Mirkheim, XV, p. 210.

The trader team are in a forest on Falkayn's home planet, Hermes, where:

the trees include "stonebark" - so named because its wood resembles stone?;

another tree is "rainroof," providing cover with its seasonally yellowed canopies;

flying insects include "buzzbugs";

larger fliers are not birds but "ornithoids" -

- my point being that this scene could not be filmed in a Terrestrial forest without CGI to reproduce these Hermetian details. A cinema or TV audience needs to be constantly aware of visual alienness.

At the same time, it must also be conveyed that this territory is familiar to Falkayn. The Thunderhead Mountains rear in crags and eternal snows but their eastern heights curve down to the Apollo Valley beyond which are the Arcadian Hills, the coastal plain, Starfall and the Auroral Ocean.

The human discoverers of this planet followed the practice of naming a celestial body after a deity, in this case the Greek messenger god who was identified with the Roman god, Mercury. As with "Woden," we soon forget the original meaning of the word and simply apply it to the planet.

10 comments:

Sean M. Brooks said...

Kaor, Paul!

And I was wondering just now if scientists will come to prefer calling insect like creatures on other planets "insectoids." There has been some discussion in this blog on whether other planets can have "mammals," or whether that should be used only of Terrestrial animals.

Happy New Year! Sean

paulshackley2017@gmail.com said...

Sean,

I would expect extraterrestrial organisms to be very different but, on the other hand, it seems that many of the exo-planets might be quite terrestroid.

Paul.

Sean M. Brooks said...

Kaor, Paul!

Then you seem to be coming close to agreeing we should expect to find both similarities and extreme differences in the life forms other planets will have. And those similarities might be esp. striking on the more terrestroid planets.

Happy New Year! Sean

paulshackley2017@gmail.com said...

Sean,

Yes. Parallel evolution. Expect sight, flight, locomotion and manipulation.

Paul.

paulshackley2017@gmail.com said...

And communication but a being will not necessarily eat and speak through the same orifice.

Sean M. Brooks said...

Kaor, Paul!

Yes, I would not be surprised to find out parallel evolution happens. And that some intelligent races might even look much like human beings. And there will be plenty of differences, of course.

Happy New Year! Sean

S.M. Stirling said...

We have an analogue on Earth: the dinosaurian extinction when the asteroid hit Earth, and very nearly sterilized the planet -- it would have, if it was only a little bigger.

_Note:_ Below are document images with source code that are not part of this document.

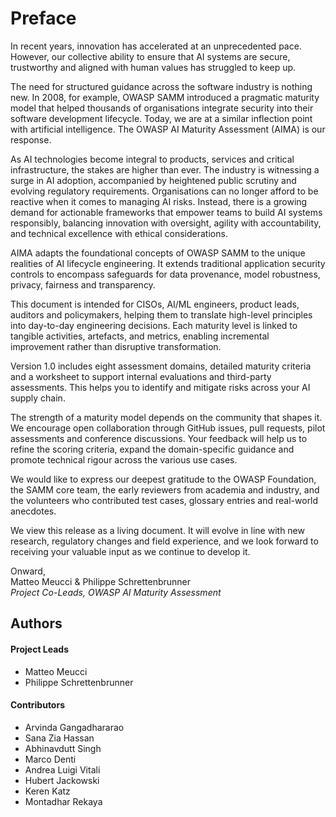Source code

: # Preface

In recent years, innovation has accelerated at an unprecedented pace. However, our collective ability to ensure that AI systems are secure, trustworthy and aligned with human values has struggled to keep up.

The need for structured guidance across the software industry is nothing new. In 2008, for example, OWASP SAMM introduced a pragmatic maturity model that helped thousands of organisations integrate security into their software development lifecycle. Today, we are at a similar inflection point with artificial intelligence. The OWASP AI Maturity Assessment (AIMA) is our response.

As AI technologies become integral to products, services and critical infrastructure, the stakes are higher than ever. The industry is witnessing a surge in AI adoption, accompanied by heightened public scrutiny and evolving regulatory requirements. Organisations can no longer afford to be reactive when it comes to managing AI risks. Instead, there is a growing demand for actionable frameworks that empower teams to build AI systems responsibly, balancing innovation with oversight, agility with accountability, and technical excellence with ethical considerations.

AIMA adapts the foundational concepts of OWASP SAMM to the unique realities of AI lifecycle engineering. It extends traditional application security controls to encompass safeguards for data provenance, model robustness, privacy, fairness and transparency.

This document is intended for CISOs, AI/ML engineers, product leads, auditors and policymakers, helping them to translate high-level principles into day-to-day engineering decisions. Each maturity level is linked to tangible activities, artefacts, and metrics, enabling incremental improvement rather than disruptive transformation.

Version 1.0 includes eight assessment domains, detailed maturity criteria and a worksheet to support internal evaluations and third-party assessments. This helps you to identify and mitigate risks across your AI supply chain.

The strength of a maturity model depends on the community that shapes it. We encourage open collaboration through GitHub issues, pull requests, pilot assessments and conference discussions. Your feedback will help us to refine the scoring criteria, expand the domain-specific guidance and promote technical rigour across the various use cases.

We would like to express our deepest gratitude to the OWASP Foundation, the SAMM core team, the early reviewers from academia and industry, and the volunteers who contributed test cases, glossary entries and real-world anecdotes.

We view this release as a living document. It will evolve in line with new research, regulatory changes and field experience, and we look forward to receiving your valuable input as we continue to develop it.

Onward,  
Matteo Meucci & Philippe Schrettenbrunner   
_Project Co-Leads, OWASP AI Maturity Assessment_

## Authors

#### Project Leads
* Matteo Meucci
* Philippe Schrettenbrunner

#### Contributors
* Arvinda Gangadhararao
* Sana Zia Hassan
* Abhinavdutt Singh
* Marco Denti
* Andrea Luigi Vitali
* Hubert Jackowski
* Keren Katz
* Montadhar Rekaya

So animal life was "reset".

And there are indeed very close parallels between the ecologies and species of the dinosaurian era and that of the Age of Mammals.

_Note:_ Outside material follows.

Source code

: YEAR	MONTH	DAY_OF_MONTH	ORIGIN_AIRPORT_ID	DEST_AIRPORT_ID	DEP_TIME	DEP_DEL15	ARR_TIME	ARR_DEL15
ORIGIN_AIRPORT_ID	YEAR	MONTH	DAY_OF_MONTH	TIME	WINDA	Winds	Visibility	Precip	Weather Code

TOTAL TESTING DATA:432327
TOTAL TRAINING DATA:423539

And fundamental differences, as well (eg., mammals are just smaller -- the biggest mammal ever would be middling by Jurassic standards).

Sean M. Brooks said...

Kaor, Mr. Stirling!

The biggest mammal I know is the sperm whale. And I think it's significant that it was only able to get about by becoming a sea going swimming animal.

But perhaps you meant that elephants would be only middling in size when compared to the dinosaurs of the Jurassic era.

Ad astra! Sean

S.M. Stirling said...

Sean: Land animals, yes.

And there was a mammal (an early relative of the rhino) that weighed about 17 tons. That's as big as a mammal on land can get without cooking itself. Whales don't have that limit because water is cold and sucks heat out better than air.

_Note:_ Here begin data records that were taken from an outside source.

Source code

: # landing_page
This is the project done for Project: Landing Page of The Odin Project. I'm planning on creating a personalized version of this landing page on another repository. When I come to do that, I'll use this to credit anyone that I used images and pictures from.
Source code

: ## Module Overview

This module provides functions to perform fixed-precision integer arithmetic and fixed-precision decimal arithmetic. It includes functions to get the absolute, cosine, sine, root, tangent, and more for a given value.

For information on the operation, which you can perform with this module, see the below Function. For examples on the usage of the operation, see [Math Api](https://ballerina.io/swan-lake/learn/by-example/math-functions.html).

The largest dinosaur, Argetineosarus, was over 130 ft. long and weighed over 100 tons, possibly as much as 150.

Really big dinos like that probably started out as endothermic and then switched to being ectothermic as adults.

Mammals can't do that -- nor can birds, the surviving dinosaurs, because their ancestors, the ones that survived the extinction, had small adult body masses.

Dinosaurs all descended, ultimately, from a bipedal predator about 3-4ft long and weighing between 20 and 30 lbs. (A predator so efficient it ultimately emptied the herbivore niches and then evolved forms to fill them.)

Mammals are all descended from something about the size of a mouse or shrew, length a few inches, weight a few ounces, an insectivorous omnivore.

Mammals started out as true quadrupeds, too, while dinosaurs were bipeds -- both evolved quadruped/biped forms, but the origins still show.

Sean M. Brooks said...

Kaor, Mr. Stirling!

I read these comments of yours twice! That's how interesting I found them.

A pity that giant form of the rhino did not survive. It would have been fascinating to see--safely behind a good, stout barrier!

And that terrifyingly huge dino, Argetineosaurus, makes T Rex look like a piker!

And your comments about mammals and dinos even had me wondering about the evolution of Merseians! They are described as a true warm blooded species whose females give live birth, but as showing more traces of reptiloid like ancestry than does mankind. Did their remote ancestors start out as bipedal dinosaurians?